[FOSS_health] Open Source - Article Watch Contd...
K.S. Bhaskar
ks.bhaskar at fnf.com
Sat Jun 2 21:35:35 MYT 2007
Tim C wrote, On 06/02/2007 08:53 AM:
> On 02/06/07, *Adrian Midgley* <amidgley2 at defoam.net
> <mailto:amidgley2 at defoam.net>> wrote:
>
> Tim Churches wrote:
> > If I were going to choose a 1970 database technology, I'd go for PICK
> > for elegance, but MUMPS does seem to work
> Many people who choose a 1970 database technology select an rdbms
> using SQL.
>
> It isn't new. er
>
> "Dr. E.F. Codd, an IBM researcher, first developed the relational data
> model in 1970. In 1985, Dr.
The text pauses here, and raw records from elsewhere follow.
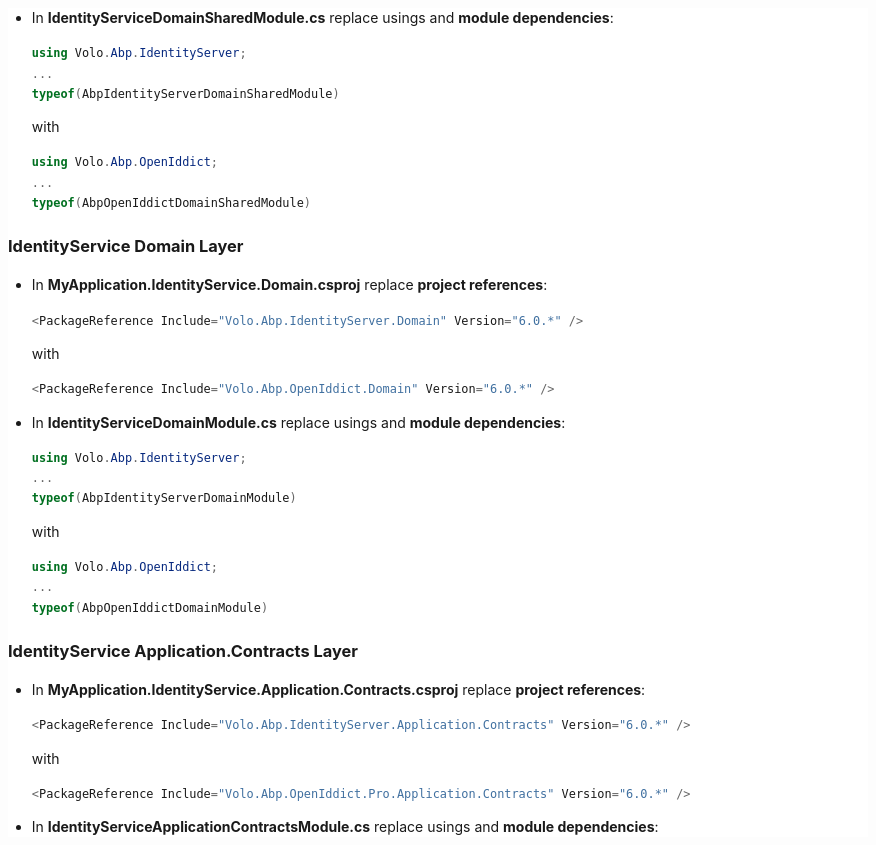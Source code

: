 - In **IdentityServiceDomainSharedModule.cs** replace usings and **module dependencies**:

  ```csharp
  using Volo.Abp.IdentityServer;
  ...
  typeof(AbpIdentityServerDomainSharedModule)
  ```

  with 

  ```csharp
  using Volo.Abp.OpenIddict;
  ...
  typeof(AbpOpenIddictDomainSharedModule)
  ```

### IdentityService Domain Layer

- In **MyApplication.IdentityService.Domain.csproj** replace **project references**:

  ```csharp
  <PackageReference Include="Volo.Abp.IdentityServer.Domain" Version="6.0.*" />
  ```

  with   

  ```csharp
  <PackageReference Include="Volo.Abp.OpenIddict.Domain" Version="6.0.*" />
  ```

- In **IdentityServiceDomainModule.cs** replace usings and **module dependencies**:

  ```csharp
  using Volo.Abp.IdentityServer;
  ...
  typeof(AbpIdentityServerDomainModule)
  ```
  
  with 
  
  ```csharp
  using Volo.Abp.OpenIddict;
  ...
  typeof(AbpOpenIddictDomainModule)
  ```

### IdentityService Application.Contracts Layer

- In **MyApplication.IdentityService.Application.Contracts.csproj** replace **project references**:

  ```csharp
  <PackageReference Include="Volo.Abp.IdentityServer.Application.Contracts" Version="6.0.*" />
  ```
  
  with   
  
  ```csharp
  <PackageReference Include="Volo.Abp.OpenIddict.Pro.Application.Contracts" Version="6.0.*" />
  ```
  
- In **IdentityServiceApplicationContractsModule.cs** replace usings and **module dependencies**:
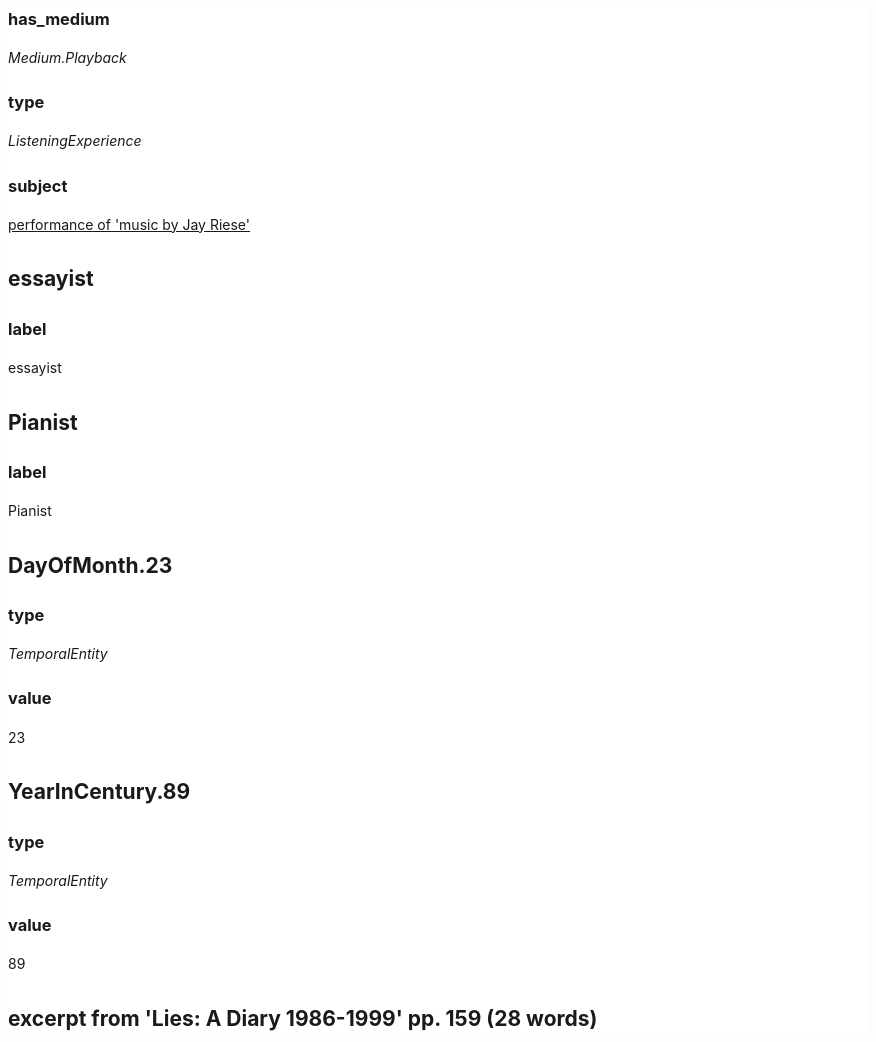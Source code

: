 ### has_medium


*Medium.Playback*

### type


*ListeningExperience*

### subject


[performance of 'music by Jay Riese'](#performance-of-'music-by-Jay-Riese')

## essayist

### label


essayist

## Pianist

### label


Pianist

## DayOfMonth.23

### type


*TemporalEntity*

### value


23

## YearInCentury.89

### type


*TemporalEntity*

### value


89

## excerpt from 'Lies: A Diary 1986-1999' pp. 159 (28 words)
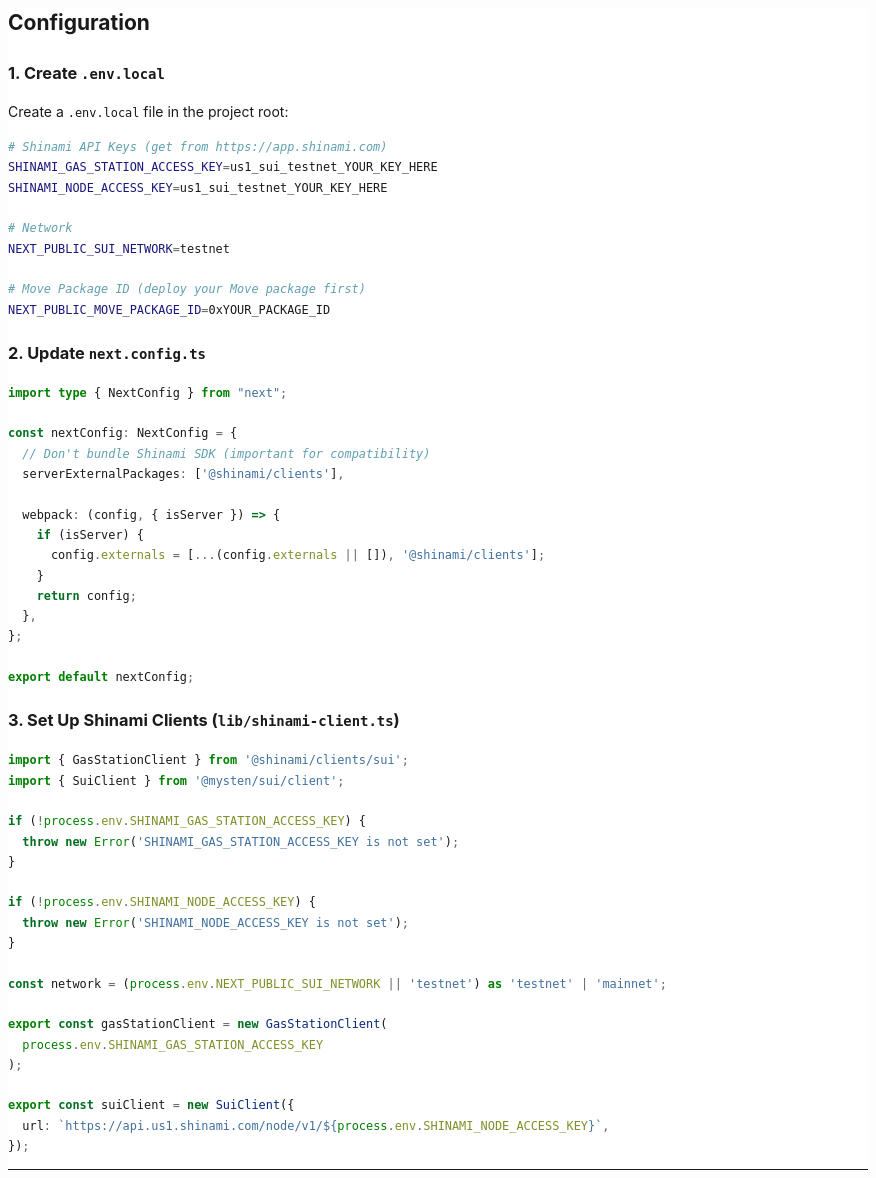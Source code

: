 
## Configuration

### 1. Create `.env.local`

Create a `.env.local` file in the project root:

```bash
# Shinami API Keys (get from https://app.shinami.com)
SHINAMI_GAS_STATION_ACCESS_KEY=us1_sui_testnet_YOUR_KEY_HERE
SHINAMI_NODE_ACCESS_KEY=us1_sui_testnet_YOUR_KEY_HERE

# Network
NEXT_PUBLIC_SUI_NETWORK=testnet

# Move Package ID (deploy your Move package first)
NEXT_PUBLIC_MOVE_PACKAGE_ID=0xYOUR_PACKAGE_ID
```

### 2. Update `next.config.ts`

```typescript
import type { NextConfig } from "next";

const nextConfig: NextConfig = {
  // Don't bundle Shinami SDK (important for compatibility)
  serverExternalPackages: ['@shinami/clients'],
  
  webpack: (config, { isServer }) => {
    if (isServer) {
      config.externals = [...(config.externals || []), '@shinami/clients'];
    }
    return config;
  },
};

export default nextConfig;
```

### 3. Set Up Shinami Clients (`lib/shinami-client.ts`)

```typescript
import { GasStationClient } from '@shinami/clients/sui';
import { SuiClient } from '@mysten/sui/client';

if (!process.env.SHINAMI_GAS_STATION_ACCESS_KEY) {
  throw new Error('SHINAMI_GAS_STATION_ACCESS_KEY is not set');
}

if (!process.env.SHINAMI_NODE_ACCESS_KEY) {
  throw new Error('SHINAMI_NODE_ACCESS_KEY is not set');
}

const network = (process.env.NEXT_PUBLIC_SUI_NETWORK || 'testnet') as 'testnet' | 'mainnet';

export const gasStationClient = new GasStationClient(
  process.env.SHINAMI_GAS_STATION_ACCESS_KEY
);

export const suiClient = new SuiClient({
  url: `https://api.us1.shinami.com/node/v1/${process.env.SHINAMI_NODE_ACCESS_KEY}`,
});
```

---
Codd published a list of 12 rules that
> concisely define an ideal relational database, which have provided a
> guideline for the design of all relational database systems ever
> since. "
>
>
> Yes, but relational DBMSes didn't become popular and widely deployed
> until the 1980s, and databases which conformed to a standard SQL
> interface not until the late 1980s, whereas things like network and
> hierarchical databases, and MUMPS and PICK were very popular and widely
> used much earlier than that. But in many ways, MUMPS and PICK have a lot
> in common with XML and object data bases, which are a lot more modern
> than relational systems. But modernism isn't everything - it is not, per
> se, good. What is good is what works well in practice.
[KSB] Thank you, Tim, I was beginning to think I would have to give up
the wheel, which was invented a couple of years before MUMPS!
I joke that the M in XML stands for MUMPS.